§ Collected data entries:
Start of Block
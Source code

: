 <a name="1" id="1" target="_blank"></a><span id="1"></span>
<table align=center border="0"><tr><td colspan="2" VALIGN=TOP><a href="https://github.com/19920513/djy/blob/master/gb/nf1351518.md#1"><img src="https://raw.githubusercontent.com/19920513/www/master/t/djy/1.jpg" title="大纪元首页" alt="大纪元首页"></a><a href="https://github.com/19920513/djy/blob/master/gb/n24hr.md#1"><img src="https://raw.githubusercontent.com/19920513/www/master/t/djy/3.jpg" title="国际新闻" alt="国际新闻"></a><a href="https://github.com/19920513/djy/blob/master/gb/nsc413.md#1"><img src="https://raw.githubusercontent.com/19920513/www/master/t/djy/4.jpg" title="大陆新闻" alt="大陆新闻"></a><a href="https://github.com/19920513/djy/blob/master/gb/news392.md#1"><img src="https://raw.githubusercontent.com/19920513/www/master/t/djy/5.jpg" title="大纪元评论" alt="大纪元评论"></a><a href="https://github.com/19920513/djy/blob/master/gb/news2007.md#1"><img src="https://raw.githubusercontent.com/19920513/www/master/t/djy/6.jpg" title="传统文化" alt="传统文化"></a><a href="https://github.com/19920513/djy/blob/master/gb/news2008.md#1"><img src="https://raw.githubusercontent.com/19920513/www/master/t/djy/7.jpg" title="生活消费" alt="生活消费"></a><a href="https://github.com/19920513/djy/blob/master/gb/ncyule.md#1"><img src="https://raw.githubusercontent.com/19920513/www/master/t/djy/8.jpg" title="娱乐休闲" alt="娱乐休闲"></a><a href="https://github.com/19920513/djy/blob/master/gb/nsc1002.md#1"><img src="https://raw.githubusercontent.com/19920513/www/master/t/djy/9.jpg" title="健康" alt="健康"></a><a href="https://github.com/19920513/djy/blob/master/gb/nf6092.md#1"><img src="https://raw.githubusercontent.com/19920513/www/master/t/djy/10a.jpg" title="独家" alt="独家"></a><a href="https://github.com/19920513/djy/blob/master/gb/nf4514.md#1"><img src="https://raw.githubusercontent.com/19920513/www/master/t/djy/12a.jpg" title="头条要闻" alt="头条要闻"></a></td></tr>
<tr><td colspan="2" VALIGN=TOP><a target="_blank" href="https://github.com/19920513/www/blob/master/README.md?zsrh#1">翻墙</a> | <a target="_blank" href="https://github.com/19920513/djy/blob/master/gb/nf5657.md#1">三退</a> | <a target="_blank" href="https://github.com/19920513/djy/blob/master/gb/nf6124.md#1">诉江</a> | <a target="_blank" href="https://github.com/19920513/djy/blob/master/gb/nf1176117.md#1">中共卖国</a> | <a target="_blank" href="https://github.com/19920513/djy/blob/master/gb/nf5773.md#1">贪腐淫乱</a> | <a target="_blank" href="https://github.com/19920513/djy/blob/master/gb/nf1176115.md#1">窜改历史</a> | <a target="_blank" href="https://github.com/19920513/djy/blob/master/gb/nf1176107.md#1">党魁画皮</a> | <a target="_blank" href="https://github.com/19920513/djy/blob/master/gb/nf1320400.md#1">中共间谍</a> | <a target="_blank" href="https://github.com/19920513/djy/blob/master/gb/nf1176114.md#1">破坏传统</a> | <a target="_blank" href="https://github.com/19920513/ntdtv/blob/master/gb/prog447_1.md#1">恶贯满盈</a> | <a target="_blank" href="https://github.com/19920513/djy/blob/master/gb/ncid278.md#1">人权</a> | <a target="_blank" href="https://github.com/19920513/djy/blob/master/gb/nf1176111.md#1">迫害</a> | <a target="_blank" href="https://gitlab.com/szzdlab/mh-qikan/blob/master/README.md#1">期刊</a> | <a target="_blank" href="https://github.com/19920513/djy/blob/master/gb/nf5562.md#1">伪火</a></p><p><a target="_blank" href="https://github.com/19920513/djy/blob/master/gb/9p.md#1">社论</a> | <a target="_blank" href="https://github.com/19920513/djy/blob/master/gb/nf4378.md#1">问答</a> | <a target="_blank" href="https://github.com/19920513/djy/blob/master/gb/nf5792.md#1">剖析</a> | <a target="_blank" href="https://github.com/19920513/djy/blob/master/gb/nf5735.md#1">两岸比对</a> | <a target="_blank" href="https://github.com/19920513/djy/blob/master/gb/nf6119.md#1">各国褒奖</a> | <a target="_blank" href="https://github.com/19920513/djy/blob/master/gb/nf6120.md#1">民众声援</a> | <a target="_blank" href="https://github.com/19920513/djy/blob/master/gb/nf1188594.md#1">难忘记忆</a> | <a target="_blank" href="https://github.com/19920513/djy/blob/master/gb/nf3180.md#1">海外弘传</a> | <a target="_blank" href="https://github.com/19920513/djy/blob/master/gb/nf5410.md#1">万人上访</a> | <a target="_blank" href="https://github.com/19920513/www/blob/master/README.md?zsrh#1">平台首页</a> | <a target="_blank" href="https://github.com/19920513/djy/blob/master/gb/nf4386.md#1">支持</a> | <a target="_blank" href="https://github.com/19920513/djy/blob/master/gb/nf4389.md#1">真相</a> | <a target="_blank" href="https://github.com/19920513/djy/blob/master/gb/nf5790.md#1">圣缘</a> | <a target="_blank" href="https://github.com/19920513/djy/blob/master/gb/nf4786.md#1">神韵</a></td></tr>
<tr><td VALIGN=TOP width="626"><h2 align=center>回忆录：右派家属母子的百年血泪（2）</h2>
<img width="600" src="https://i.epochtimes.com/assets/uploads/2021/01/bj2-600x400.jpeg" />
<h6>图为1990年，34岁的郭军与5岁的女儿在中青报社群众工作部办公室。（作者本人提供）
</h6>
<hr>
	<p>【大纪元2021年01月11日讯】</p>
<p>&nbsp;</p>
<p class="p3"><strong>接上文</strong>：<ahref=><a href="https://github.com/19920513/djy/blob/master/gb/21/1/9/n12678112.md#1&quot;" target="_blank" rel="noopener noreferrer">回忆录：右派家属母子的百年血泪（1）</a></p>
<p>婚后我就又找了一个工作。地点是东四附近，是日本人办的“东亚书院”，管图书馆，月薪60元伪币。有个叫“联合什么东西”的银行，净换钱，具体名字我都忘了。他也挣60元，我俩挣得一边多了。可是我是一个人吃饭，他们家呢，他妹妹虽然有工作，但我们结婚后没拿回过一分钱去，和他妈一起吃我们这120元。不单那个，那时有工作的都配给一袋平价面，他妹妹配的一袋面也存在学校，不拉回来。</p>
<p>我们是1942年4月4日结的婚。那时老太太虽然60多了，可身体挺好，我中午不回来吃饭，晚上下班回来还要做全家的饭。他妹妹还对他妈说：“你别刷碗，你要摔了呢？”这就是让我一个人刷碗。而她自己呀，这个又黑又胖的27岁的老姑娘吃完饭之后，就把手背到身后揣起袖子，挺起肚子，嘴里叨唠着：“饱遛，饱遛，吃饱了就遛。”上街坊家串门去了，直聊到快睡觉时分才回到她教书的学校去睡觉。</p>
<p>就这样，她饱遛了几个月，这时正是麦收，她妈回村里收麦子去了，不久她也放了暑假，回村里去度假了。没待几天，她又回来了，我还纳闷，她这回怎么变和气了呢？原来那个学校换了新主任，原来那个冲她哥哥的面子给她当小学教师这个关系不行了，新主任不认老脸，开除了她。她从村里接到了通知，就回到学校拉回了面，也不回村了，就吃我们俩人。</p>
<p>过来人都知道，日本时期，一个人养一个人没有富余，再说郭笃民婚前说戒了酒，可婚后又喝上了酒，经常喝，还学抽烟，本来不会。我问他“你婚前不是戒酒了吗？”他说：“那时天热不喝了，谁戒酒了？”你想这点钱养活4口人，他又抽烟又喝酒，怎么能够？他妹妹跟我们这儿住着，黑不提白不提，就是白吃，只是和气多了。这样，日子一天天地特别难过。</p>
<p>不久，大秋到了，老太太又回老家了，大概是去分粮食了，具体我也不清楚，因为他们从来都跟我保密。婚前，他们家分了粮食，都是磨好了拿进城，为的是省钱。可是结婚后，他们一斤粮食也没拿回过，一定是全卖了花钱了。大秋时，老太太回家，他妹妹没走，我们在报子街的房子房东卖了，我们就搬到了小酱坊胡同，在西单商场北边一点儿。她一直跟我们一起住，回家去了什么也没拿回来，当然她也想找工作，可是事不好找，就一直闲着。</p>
End of Block
§ EXERCISE BRIEF:
All lines with the string "width" must be copied from the data.

§ TASK RESULT:
<tr><td VALIGN=TOP width="626"><h2 align=center>回忆录：右派家属母子的百年血泪（2）</h2>
<img width="600" src="https://i.epochtimes.com/assets/uploads/2021/01/bj2-600x400.jpeg" />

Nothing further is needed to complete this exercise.